The New Years weekend was the greatest, greater than any thing, even if at first I thought it was pointless to even celebrate a measly new year. My favorite relatives were here and they stayed at our house for the weekend, and I acted like I didn't care. I don't like family gatherings, since I'm not use to such big things, so at the time I thought the sooner it was over, the better.
So it seemed to be a big joke when my father first told me on Monday that cousin Johnathan had been in a car crash. And do you know what really helped? He immediately said Johnathan probably wasn't going to make it. I thought asking him if he was actually kidding me would be insensitive, since he started... eh, I guess sniffling, like he had something in his eye.

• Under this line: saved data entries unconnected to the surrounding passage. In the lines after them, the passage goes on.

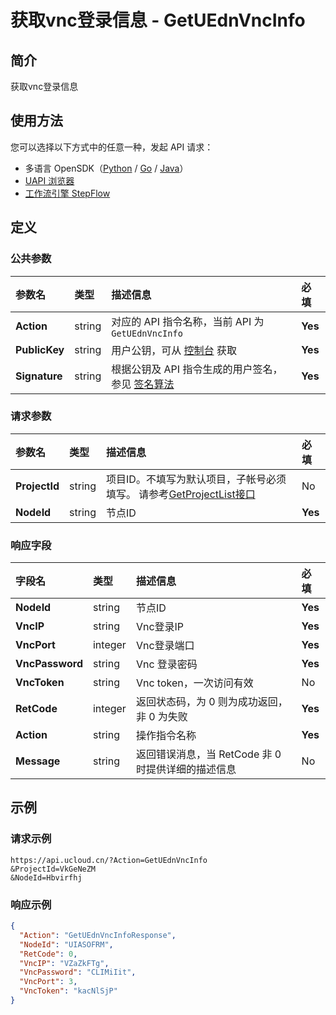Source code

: # 获取vnc登录信息 - GetUEdnVncInfo

## 简介

获取vnc登录信息





## 使用方法

您可以选择以下方式中的任意一种，发起 API 请求：
- 多语言 OpenSDK（[Python](https://github.com/ucloud/ucloud-sdk-python3) / [Go](https://github.com/ucloud/ucloud-sdk-go) / [Java](https://github.com/ucloud/ucloud-sdk-java)）
- [UAPI 浏览器](https://console.ucloud.cn/uapi/detail?id=GetUEdnVncInfo)
- [工作流引擎 StepFlow](https://console.ucloud.cn/stepflow/manage/)

## 定义

### 公共参数

| 参数名 | 类型 | 描述信息 | 必填 |
|:---|:---|:---|:---|
| **Action**     | string  | 对应的 API 指令名称，当前 API 为 `GetUEdnVncInfo`                        | **Yes** |
| **PublicKey**  | string  | 用户公钥，可从 [控制台](https://console.ucloud.cn/uapi/apikey) 获取                                             | **Yes** |
| **Signature**  | string  | 根据公钥及 API 指令生成的用户签名，参见 [签名算法](api/summary/signature.md)  | **Yes** |

### 请求参数

| 参数名 | 类型 | 描述信息 | 必填 |
|:---|:---|:---|:---|
| **ProjectId** | string | 项目ID。不填写为默认项目，子帐号必须填写。 请参考[GetProjectList接口](api/summary/get_project_list) |No|
| **NodeId** | string | 节点ID |**Yes**|

### 响应字段

| 字段名 | 类型 | 描述信息 | 必填 |
|:---|:---|:---|:---|
| **NodeId** | string | 节点ID |**Yes**|
| **VncIP** | string | Vnc登录IP |**Yes**|
| **VncPort** | integer | Vnc登录端口 |**Yes**|
| **VncPassword** | string | Vnc 登录密码 |**Yes**|
| **VncToken** | string | Vnc token，一次访问有效 |No|
| **RetCode** | integer | 返回状态码，为 0 则为成功返回，非 0 为失败 |**Yes**|
| **Action** | string | 操作指令名称 |**Yes**|
| **Message** | string | 返回错误消息，当 RetCode 非 0 时提供详细的描述信息 |No|




## 示例

### 请求示例
    
```
https://api.ucloud.cn/?Action=GetUEdnVncInfo
&ProjectId=VkGeNeZM
&NodeId=Hbvirfhj
```

### 响应示例
    
```json
{
  "Action": "GetUEdnVncInfoResponse",
  "NodeId": "UIASOFRM",
  "RetCode": 0,
  "VncIP": "VZaZkFTg",
  "VncPassword": "CLIMiIit",
  "VncPort": 3,
  "VncToken": "kacNlSjP"
}
```




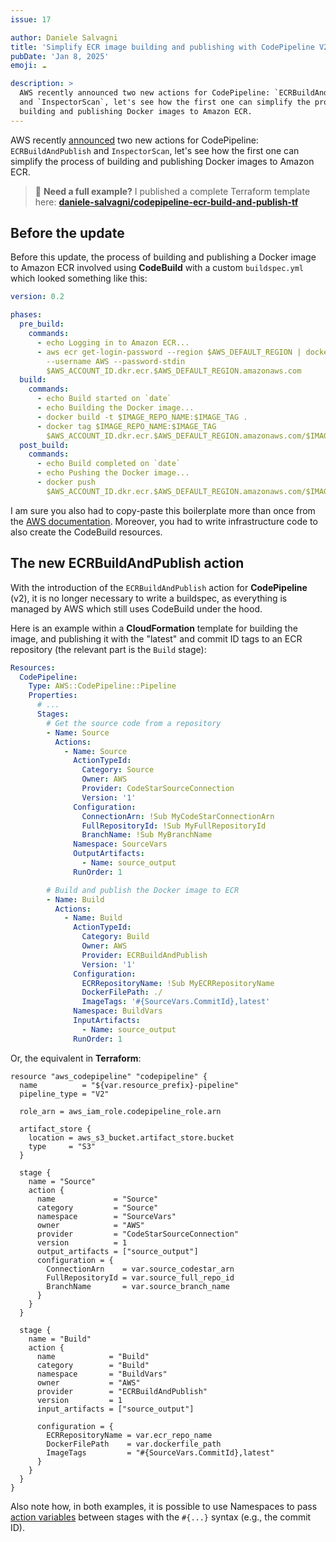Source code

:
 ```yaml
---
issue: 17

author: Daniele Salvagni
title: 'Simplify ECR image building and publishing with CodePipeline V2'
pubDate: 'Jan 8, 2025'
emoji: ☁️

description: >
  AWS recently announced two new actions for CodePipeline: `ECRBuildAndPublish`
  and `InspectorScan`, let's see how the first one can simplify the process of
  building and publishing Docker images to Amazon ECR.
---
```


AWS recently
[announced](https://aws.amazon.com/about-aws/whats-new/2024/11/aws-codepipeline-publishing-ecr-image-aws-inspectorscan-actions/)
two new actions for CodePipeline: `ECRBuildAndPublish` and `InspectorScan`,
let's see how the first one can simplify the process of building and publishing
Docker images to Amazon ECR.

> 🚨 **Need a full example?** I published a complete Terraform template here:
> **[daniele-salvagni/codepipeline-ecr-build-and-publish-tf](https://github.com/daniele-salvagni/codepipeline-ecr-build-and-publish-tf)**

## Before the update

Before this update, the process of building and publishing a Docker image to
Amazon ECR involved using **CodeBuild** with a custom `buildspec.yml` which
looked something like this:

```yaml
version: 0.2

phases:
  pre_build:
    commands:
      - echo Logging in to Amazon ECR...
      - aws ecr get-login-password --region $AWS_DEFAULT_REGION | docker login
        --username AWS --password-stdin
        $AWS_ACCOUNT_ID.dkr.ecr.$AWS_DEFAULT_REGION.amazonaws.com
  build:
    commands:
      - echo Build started on `date`
      - echo Building the Docker image...
      - docker build -t $IMAGE_REPO_NAME:$IMAGE_TAG .
      - docker tag $IMAGE_REPO_NAME:$IMAGE_TAG
        $AWS_ACCOUNT_ID.dkr.ecr.$AWS_DEFAULT_REGION.amazonaws.com/$IMAGE_REPO_NAME:$IMAGE_TAG
  post_build:
    commands:
      - echo Build completed on `date`
      - echo Pushing the Docker image...
      - docker push
        $AWS_ACCOUNT_ID.dkr.ecr.$AWS_DEFAULT_REGION.amazonaws.com/$IMAGE_REPO_NAME:$IMAGE_TAG
```

I am sure you also had to copy-paste this boilerplate more than once from the
[AWS documentation](https://docs.aws.amazon.com/codebuild/latest/userguide/sample-docker.html).
Moreover, you had to write infrastructure code to also create the CodeBuild
resources.

## The new ECRBuildAndPublish action

With the introduction of the `ECRBuildAndPublish` action for **CodePipeline**
(v2), it is no longer necessary to write a buildspec, as everything is managed
by AWS which still uses CodeBuild under the hood.

Here is an example within a **CloudFormation** template for building the image,
and publishing it with the "latest" and commit ID tags to an ECR repository (the
relevant part is the `Build` stage):

```yaml
Resources:
  CodePipeline:
    Type: AWS::CodePipeline::Pipeline
    Properties:
      # ...
      Stages:
        # Get the source code from a repository
        - Name: Source
          Actions:
            - Name: Source
              ActionTypeId:
                Category: Source
                Owner: AWS
                Provider: CodeStarSourceConnection
                Version: '1'
              Configuration:
                ConnectionArn: !Sub MyCodeStarConnectionArn
                FullRepositoryId: !Sub MyFullRepositoryId
                BranchName: !Sub MyBranchName
              Namespace: SourceVars
              OutputArtifacts:
                - Name: source_output
              RunOrder: 1

        # Build and publish the Docker image to ECR
        - Name: Build
          Actions:
            - Name: Build
              ActionTypeId:
                Category: Build
                Owner: AWS
                Provider: ECRBuildAndPublish
                Version: '1'
              Configuration:
                ECRRepositoryName: !Sub MyECRRepositoryName
                DockerFilePath: ./
                ImageTags: '#{SourceVars.CommitId},latest'
              Namespace: BuildVars
              InputArtifacts:
                - Name: source_output
              RunOrder: 1
```

Or, the equivalent in **Terraform**:

```hcl
resource "aws_codepipeline" "codepipeline" {
  name          = "${var.resource_prefix}-pipeline"
  pipeline_type = "V2"

  role_arn = aws_iam_role.codepipeline_role.arn

  artifact_store {
    location = aws_s3_bucket.artifact_store.bucket
    type     = "S3"
  }

  stage {
    name = "Source"
    action {
      name             = "Source"
      category         = "Source"
      namespace        = "SourceVars"
      owner            = "AWS"
      provider         = "CodeStarSourceConnection"
      version          = 1
      output_artifacts = ["source_output"]
      configuration = {
        ConnectionArn    = var.source_codestar_arn
        FullRepositoryId = var.source_full_repo_id
        BranchName       = var.source_branch_name
      }
    }
  }

  stage {
    name = "Build"
    action {
      name            = "Build"
      category        = "Build"
      namespace       = "BuildVars"
      owner           = "AWS"
      provider        = "ECRBuildAndPublish"
      version         = 1
      input_artifacts = ["source_output"]

      configuration = {
        ECRRepositoryName = var.ecr_repo_name
        DockerFilePath    = var.dockerfile_path
        ImageTags         = "#{SourceVars.CommitId},latest"
      }
    }
  }
}
```

Also note how, in both examples, it is possible to use Namespaces to pass
[action variables](https://docs.aws.amazon.com/codepipeline/latest/userguide/actions-variables.html)
between stages with the `#{...}` syntax (e.g., the commit ID).
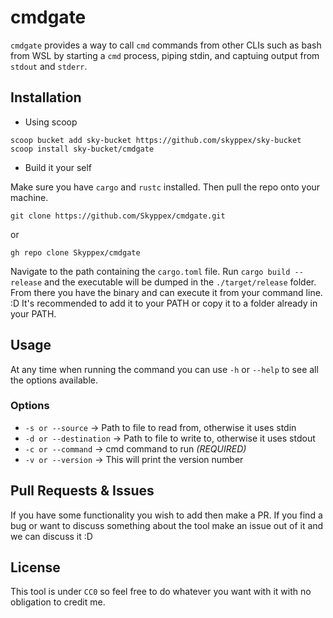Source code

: # cmdgate

`cmdgate` provides a way to call `cmd` commands from other CLIs such as bash from WSL
by starting a `cmd` process, piping stdin, and captuing output from `stdout` and `stderr`.

## Installation

- Using scoop
```pwsh
scoop bucket add sky-bucket https://github.com/skyppex/sky-bucket
scoop install sky-bucket/cmdgate
```

- Build it your self

Make sure you have `cargo` and `rustc` installed.
Then pull the repo onto your machine.
```pwsh
git clone https://github.com/Skyppex/cmdgate.git
```
or
```pwsh
gh repo clone Skyppex/cmdgate
```
Navigate to the path containing the `cargo.toml` file.
Run `cargo build --release` and the executable will be dumped in the `./target/release` folder. From there you have the binary and can execute it from your command line. :D
It's recommended to add it to your PATH or copy it to a folder already in your PATH.

## Usage

At any time when running the command you can use `-h` or `--help` to see all the options available.

### Options
- `-s or --source` -> Path to file to read from, otherwise it uses stdin
- `-d or --destination` -> Path to file to write to, otherwise it uses stdout
- `-c or --command` -> cmd command to run *(REQUIRED)*
- `-v or --version` -> This will print the version number

## Pull Requests & Issues

If you have some functionality you wish to add then make a PR.
If you find a bug or want to discuss something about the tool make an issue out of it and we can discuss it :D

## License

This tool is under `CC0` so feel free to do whatever you want with it with no obligation to credit me.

Now, today, my mother actually drove the car to schoool for my brother and me. She's scared of driving, and since what's happened to Johnathan, I think I'll always be terrified. Johnathan was extremely smart-- taking college courses in highschool and tutoring seemed a bit much to me-- but to find out he caused his tragedy in the first place all because he didn't put on his fucking seat belt seemed degrading. So, when my mother tells us that he's now dead, she irritates both my bro and me when she starts ranting about how careless it is to be in a car without a seat belt buckled. I know she's really angry at the girl who was driving the car with Johnathan, and wore her seatbelt so she wasnt the one thrown out of the car's windshield, so as I like to think about it... the bitch lives and she's let Johnathan die. The girl must be feeling terrible by now.
I didn't cry at all, not like how I was bawling when I was told Johnathan was in the hospital. I had been doing the crazy thing, sobbing to God why he'd let something like this happen, happen to the most religious and faithful family I've known. All Johnathan's mother could talk about was God, Jesus, and how blessed they were, and it was his father who thanked God the whole family was able to be together for New Years, safe and sound. It's so ironic, I'm angry, confused, sad, hurt, and feeling displaced. I'd stopped believing in a god for a while since we've moved here.
I feel odd. It's as if this bad accident isn't real, because I've been here at home doing nothing, and it pissed off my sister that I wasn't praying for Johnathan. But I couldn't, since I stopped believing in any good god. My father's the one who went to Arizona to visit the hospital that kept John. I wanted to visit him, to see him on his bed, and see how his family was coping. Every news about Johnathan's been brought from there to here by phone, and I feel terrible that I can't be there. I'm hearing what's happened, but I can't imagine it if I can't see it.
It's unreal to imagine he's dead. I already feel like we never knew each other. But I know that can't be, because I'm ultimately sad because I knew him, saw him last weekend, played games but only said few things to him, and now he's suddenly gone. I feel like I need to feel responsible, as if our moving here to California caused the accident. Everything wasn't so complicated on Guam. If I was back on Guam and heard the news about him being in an accident, I'd definitely feel left out. I was living on an island, far away from all the relatives in North America I had hardly visit. I wouldn't have mourned this badly if I was still on Guam.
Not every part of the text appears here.